REQUIREMENT:
If a line below includes the string "toda", copy it.

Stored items
-----

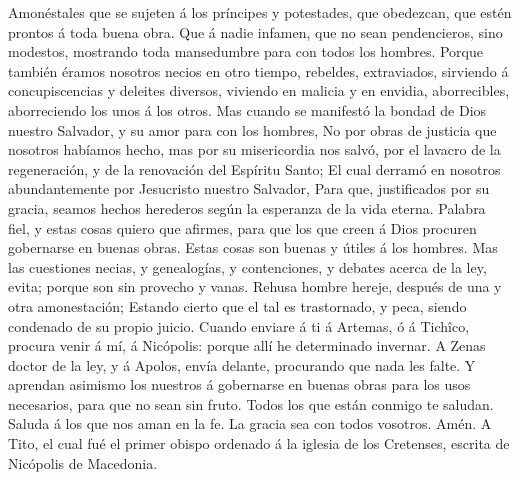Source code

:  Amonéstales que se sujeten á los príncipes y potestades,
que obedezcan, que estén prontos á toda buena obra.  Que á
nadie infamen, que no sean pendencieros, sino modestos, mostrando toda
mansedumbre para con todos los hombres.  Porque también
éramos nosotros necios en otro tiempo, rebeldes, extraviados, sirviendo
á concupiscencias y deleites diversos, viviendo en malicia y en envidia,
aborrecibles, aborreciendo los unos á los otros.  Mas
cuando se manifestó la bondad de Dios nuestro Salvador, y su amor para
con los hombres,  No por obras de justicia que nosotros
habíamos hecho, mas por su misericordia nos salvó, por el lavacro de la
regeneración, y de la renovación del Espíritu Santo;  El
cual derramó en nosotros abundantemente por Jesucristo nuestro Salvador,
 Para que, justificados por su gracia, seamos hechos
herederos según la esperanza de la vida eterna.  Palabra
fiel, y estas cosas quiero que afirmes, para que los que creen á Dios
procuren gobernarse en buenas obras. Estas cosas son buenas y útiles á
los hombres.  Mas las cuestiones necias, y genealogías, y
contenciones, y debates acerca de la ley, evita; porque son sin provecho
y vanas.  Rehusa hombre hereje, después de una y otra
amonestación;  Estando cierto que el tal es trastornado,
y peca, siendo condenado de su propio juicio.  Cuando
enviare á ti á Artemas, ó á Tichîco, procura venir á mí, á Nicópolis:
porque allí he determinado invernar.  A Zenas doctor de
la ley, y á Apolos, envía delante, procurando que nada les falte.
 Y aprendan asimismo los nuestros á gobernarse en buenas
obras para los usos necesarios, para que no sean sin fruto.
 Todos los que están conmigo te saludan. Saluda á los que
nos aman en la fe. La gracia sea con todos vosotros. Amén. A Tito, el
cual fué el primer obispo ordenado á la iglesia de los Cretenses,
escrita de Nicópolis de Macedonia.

-----

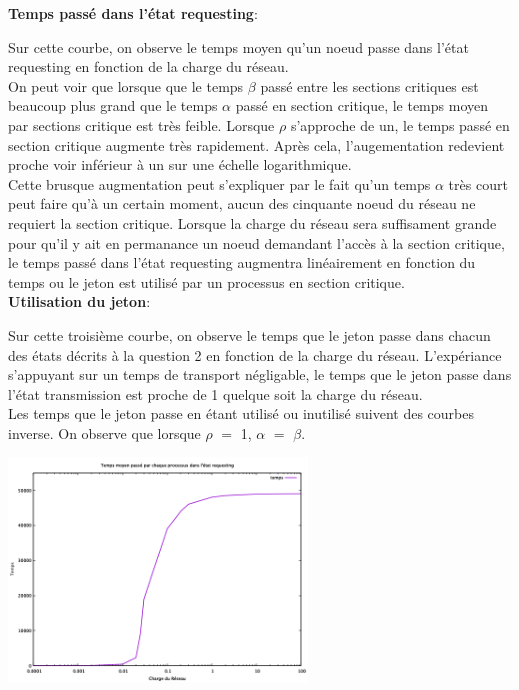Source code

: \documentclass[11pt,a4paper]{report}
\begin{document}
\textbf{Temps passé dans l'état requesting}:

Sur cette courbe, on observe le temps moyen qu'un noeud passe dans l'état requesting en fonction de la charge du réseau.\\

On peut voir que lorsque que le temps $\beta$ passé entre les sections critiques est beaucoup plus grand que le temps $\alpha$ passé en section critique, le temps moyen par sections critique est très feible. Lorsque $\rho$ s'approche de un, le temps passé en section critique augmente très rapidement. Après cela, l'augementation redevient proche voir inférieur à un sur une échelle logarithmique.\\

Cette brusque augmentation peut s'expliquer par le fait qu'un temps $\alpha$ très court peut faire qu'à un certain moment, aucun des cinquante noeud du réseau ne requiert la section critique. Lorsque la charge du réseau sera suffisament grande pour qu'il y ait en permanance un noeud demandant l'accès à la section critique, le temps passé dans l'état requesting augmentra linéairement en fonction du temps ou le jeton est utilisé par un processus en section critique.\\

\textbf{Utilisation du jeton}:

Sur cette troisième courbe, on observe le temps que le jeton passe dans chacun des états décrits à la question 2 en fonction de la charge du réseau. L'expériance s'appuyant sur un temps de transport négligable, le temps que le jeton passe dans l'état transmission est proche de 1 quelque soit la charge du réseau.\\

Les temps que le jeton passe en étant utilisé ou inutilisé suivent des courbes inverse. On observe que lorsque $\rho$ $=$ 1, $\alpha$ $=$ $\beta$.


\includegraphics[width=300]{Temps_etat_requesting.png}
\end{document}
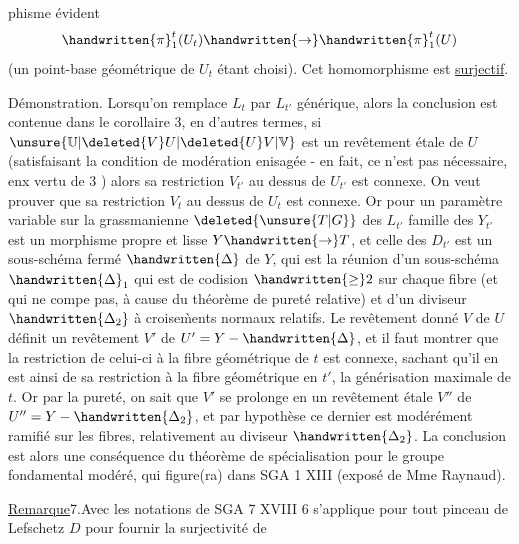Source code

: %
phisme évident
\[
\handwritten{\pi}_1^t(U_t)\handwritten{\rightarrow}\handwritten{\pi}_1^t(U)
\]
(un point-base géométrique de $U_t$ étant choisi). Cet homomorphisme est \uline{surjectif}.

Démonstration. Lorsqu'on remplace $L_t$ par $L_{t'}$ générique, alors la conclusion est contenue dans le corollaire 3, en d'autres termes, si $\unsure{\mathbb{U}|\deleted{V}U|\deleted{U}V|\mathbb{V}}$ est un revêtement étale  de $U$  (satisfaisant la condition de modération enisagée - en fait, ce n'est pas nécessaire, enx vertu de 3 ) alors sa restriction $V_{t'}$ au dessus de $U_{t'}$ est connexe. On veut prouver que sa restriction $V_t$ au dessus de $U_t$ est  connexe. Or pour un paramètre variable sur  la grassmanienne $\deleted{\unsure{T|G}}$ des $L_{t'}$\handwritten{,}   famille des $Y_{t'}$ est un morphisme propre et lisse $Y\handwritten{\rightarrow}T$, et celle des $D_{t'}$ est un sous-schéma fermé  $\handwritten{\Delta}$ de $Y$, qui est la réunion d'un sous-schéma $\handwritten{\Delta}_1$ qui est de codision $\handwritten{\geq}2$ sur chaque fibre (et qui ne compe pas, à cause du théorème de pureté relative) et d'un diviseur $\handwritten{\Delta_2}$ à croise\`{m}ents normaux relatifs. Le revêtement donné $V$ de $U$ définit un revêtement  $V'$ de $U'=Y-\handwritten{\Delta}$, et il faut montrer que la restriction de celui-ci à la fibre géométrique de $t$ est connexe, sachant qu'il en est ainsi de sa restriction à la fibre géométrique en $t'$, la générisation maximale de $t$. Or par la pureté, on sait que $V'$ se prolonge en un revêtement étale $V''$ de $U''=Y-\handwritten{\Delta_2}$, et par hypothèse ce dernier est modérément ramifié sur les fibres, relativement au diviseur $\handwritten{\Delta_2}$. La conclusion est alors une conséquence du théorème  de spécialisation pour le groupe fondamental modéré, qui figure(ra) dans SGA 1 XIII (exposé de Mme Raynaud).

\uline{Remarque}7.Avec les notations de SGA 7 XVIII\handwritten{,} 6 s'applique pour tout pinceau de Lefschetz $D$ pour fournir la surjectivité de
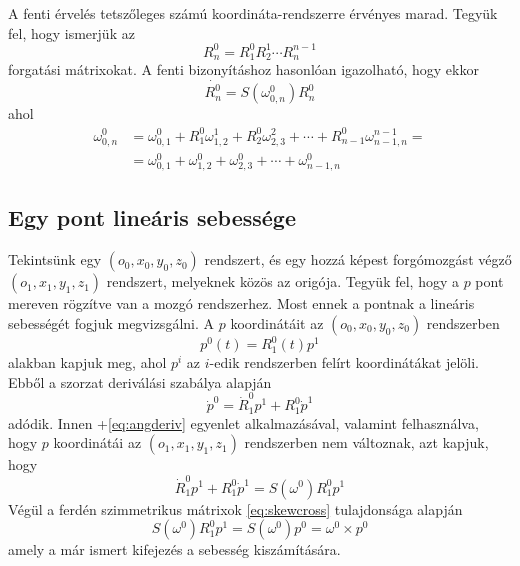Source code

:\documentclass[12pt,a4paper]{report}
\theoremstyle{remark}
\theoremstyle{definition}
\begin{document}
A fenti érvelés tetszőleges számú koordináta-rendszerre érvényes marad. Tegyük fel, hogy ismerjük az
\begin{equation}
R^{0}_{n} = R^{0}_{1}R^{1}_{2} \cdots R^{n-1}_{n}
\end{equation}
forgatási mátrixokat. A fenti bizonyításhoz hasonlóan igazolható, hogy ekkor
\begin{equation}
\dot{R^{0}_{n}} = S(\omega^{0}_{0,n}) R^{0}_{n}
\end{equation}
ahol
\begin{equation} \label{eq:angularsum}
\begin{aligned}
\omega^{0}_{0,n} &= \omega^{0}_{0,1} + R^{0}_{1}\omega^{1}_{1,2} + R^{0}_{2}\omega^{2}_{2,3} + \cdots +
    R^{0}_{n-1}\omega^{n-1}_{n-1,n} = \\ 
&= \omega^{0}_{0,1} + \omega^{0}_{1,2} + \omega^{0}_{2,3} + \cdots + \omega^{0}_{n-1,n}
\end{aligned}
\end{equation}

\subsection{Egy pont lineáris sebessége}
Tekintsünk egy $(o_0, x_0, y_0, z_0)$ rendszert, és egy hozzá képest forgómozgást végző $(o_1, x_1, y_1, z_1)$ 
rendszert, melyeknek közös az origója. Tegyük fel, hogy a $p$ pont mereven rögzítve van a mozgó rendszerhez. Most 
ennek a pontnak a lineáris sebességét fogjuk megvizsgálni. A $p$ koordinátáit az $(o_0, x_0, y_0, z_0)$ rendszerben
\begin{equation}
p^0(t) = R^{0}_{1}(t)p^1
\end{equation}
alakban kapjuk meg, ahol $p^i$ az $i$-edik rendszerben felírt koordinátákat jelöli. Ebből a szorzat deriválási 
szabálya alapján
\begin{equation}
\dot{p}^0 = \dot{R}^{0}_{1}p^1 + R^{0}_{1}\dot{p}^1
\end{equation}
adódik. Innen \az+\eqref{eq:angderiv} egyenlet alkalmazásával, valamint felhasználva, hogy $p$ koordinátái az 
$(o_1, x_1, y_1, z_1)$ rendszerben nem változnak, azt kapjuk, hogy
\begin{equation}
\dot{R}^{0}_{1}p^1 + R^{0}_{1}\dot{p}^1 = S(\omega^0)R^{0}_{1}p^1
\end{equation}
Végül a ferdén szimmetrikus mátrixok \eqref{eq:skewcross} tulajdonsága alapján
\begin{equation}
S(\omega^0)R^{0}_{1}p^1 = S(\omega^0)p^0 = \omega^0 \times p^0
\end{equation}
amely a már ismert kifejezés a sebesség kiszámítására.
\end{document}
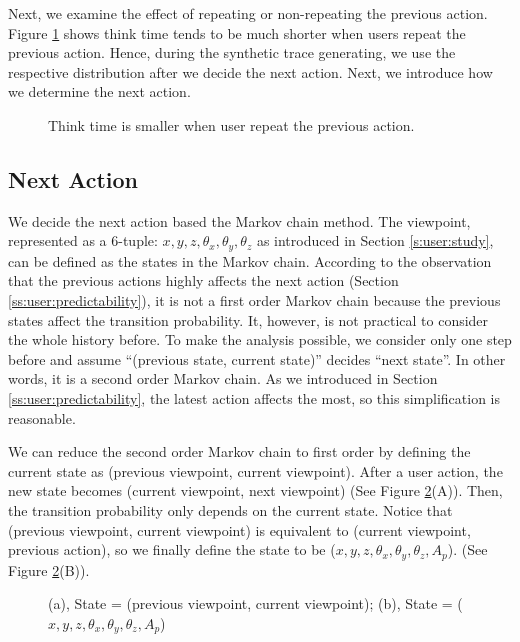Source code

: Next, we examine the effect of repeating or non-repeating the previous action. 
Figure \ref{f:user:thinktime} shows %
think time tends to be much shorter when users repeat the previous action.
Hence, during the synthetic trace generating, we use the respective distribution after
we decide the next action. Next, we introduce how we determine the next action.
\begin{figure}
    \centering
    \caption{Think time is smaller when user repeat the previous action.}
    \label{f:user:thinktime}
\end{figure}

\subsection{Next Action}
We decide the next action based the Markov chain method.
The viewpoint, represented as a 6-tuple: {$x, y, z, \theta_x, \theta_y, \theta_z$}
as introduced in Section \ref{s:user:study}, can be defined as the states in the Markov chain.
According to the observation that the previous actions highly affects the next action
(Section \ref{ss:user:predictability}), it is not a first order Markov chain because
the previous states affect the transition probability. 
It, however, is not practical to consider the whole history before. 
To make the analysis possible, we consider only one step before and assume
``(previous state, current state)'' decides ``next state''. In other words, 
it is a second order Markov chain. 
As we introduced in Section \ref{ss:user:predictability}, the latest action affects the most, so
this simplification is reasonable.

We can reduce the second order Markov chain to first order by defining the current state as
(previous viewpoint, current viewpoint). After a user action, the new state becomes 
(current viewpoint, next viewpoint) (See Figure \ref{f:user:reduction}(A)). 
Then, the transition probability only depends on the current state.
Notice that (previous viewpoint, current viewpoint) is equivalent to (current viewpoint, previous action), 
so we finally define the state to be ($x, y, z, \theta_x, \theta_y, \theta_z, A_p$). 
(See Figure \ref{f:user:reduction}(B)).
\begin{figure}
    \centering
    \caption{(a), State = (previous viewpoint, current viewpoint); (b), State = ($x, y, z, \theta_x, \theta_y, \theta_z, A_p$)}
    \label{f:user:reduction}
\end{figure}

-----

ANSWER TO THE EXERCISE:
que obedezcan, que estén prontos á toda buena obra.  Que á
nadie infamen, que no sean pendencieros, sino modestos, mostrando toda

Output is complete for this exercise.